However, as climate justice activists denounce, biofuels can easily become false solutions if governments are not careful to implement them in a socially just manner. From forced evictions during the 2016 Rio Olympics, to the constant violence between indigenous peoples and ranchers, Brazil does not have a promising record when it comes to land rights. Not to mention that in calculating the numbers of total emissions or square kilometers of deforestation, Brazil’s planners tend to miss the point: land is not just a commodity. When land is rezoned, sold and converted from Amazon rainforest to cattle pasture to a sugar cane field for biofuels, something is lost. When forest fires finally burn out, they’ve not only released carbon into the atmosphere, destroyed biodiversity, and diseased the lungs of local people – they’ve extinguished the deep historical ties between the land and its previous inhabitants. That loss cannot be quantified.

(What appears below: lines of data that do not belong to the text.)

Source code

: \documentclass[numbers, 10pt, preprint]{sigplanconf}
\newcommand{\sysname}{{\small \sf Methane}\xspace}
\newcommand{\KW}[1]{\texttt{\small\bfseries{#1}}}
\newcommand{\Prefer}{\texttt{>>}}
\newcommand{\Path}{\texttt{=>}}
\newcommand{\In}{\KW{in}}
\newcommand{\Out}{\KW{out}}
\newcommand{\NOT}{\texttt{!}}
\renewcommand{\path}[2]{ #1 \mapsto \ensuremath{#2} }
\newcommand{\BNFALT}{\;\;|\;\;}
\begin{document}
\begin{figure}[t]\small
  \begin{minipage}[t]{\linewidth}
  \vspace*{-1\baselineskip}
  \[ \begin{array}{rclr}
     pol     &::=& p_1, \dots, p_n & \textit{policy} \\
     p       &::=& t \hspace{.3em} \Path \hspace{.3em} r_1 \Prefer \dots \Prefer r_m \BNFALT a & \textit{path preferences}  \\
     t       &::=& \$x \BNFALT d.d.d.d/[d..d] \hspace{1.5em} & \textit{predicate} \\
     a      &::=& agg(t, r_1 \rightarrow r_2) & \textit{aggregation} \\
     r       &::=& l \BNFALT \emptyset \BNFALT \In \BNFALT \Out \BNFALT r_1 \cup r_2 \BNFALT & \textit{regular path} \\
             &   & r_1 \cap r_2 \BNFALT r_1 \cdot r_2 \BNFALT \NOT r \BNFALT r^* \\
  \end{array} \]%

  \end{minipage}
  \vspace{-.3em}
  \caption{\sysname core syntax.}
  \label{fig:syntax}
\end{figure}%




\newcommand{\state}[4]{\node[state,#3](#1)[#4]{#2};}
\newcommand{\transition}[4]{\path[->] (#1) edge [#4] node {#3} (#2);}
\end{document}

The point is not to sit back, without urgency, because that will do nothing to stop ongoing deforestation or deter the changing climate that is already affecting the most vulnerable populations first – in Brazil, they are indigenous peoples, small farmers and fishers. The point is that focusing on mitigation technologies, like biofuels, to meet the NDC is urgency without justice and should not be a placeholder for long-term climate justice measures like securing indigenous lands and implementing low carbon agriculture. Currently, Brazil proposes the Low Carbon Emission Agriculture (ABC) Program as its “main strategy for sustainable agriculture development,” which will include “restoring an additional 15 million hectares of degraded pastures by 2030 and enhancing 5 million hectares of integrated crop-livestock-forest systems (ICLFS) by 2030.” Yet last year, only about 2% of Brazil’s agricultural development budget was destined to the ABC Program. Both culture (meat eating and traditional cattle ranching) and money (Brazil’s economic recession) are limiting factors to implementing the ABC program, but so is political will.
The COP22 Brazil Pavilion, sponsored by APEX (the Brazilian Trade and Investment Promotion Agency), boasts a flashy campaign video “Be Brasil,” designed to attract foreign investments for low carbon agriculture, reforestation and renewable energy. One frame announces that Brazil is “ready to feed the world,” as a huge tractor dumps a load of soy beans – this is concerning at a time when parts of the country are undergoing severe water shortage. The video ends by announcing that Brazil is “competitive, creative, modern, sustainable, and open for investments.” The disturbingly neoliberal undertones evoking that Brazil is for sale, reflect the country’s recent strategy for austerity and export-based economic recovery under the leadership of interim president Michel Temer. Indeed, as developing country negotiators at the COP are vehemently defending, financial investments are needed from developed countries for developing countries to achieve their NDCs. But Brazil’s poor climate report card – emissions have increased even during a recession – suggests that heading in this direction of market-based climate action requires better governance, if real emissions cuts are to be achieved.
Better governance means having the political foresight and restraint to keep fossil fuels in the ground. This is no easy feat given that the shiny profits of fossil fuels are often tied with huge corruption scandals – like the case of Petrobrás Oil that led to President Dilma Roussef’s impeachment and kickstarted the country’s political mayhem. Last Saturday, November 12th, in a side event entitled “The Real Brazil Exposed,” Brazilian climate justice activists from the drought-ridden state of Ceará convened a panel to denounce the Brazilian government’s incoherence in passing a billion dollar subsidy for the coal industry, while denying basic access to water for the people of Ceará. According to climate geologist Alexandre Costa, the largest coal power plant in the state, whose dirty energy is sent beyond Ceará to the national grid to feed power-hungry industrial regions of Brazil, consumes the scarce water of 5% of the state’s population for its cooling processes. So, by subsidizing highly polluting and water-consuming coal plants in Ceará, the government is investing in intensified droughts and dirty energy that the people of Ceará don’t even need.

As Brazil launches the Biofuture Platform, activists will continue fighting for climate action that is both urgent and just, by keeping the spotlight on sustainable land management and rights, as well as raising the voices of local realities to make sure the talk abroad is coherent with the walk at home.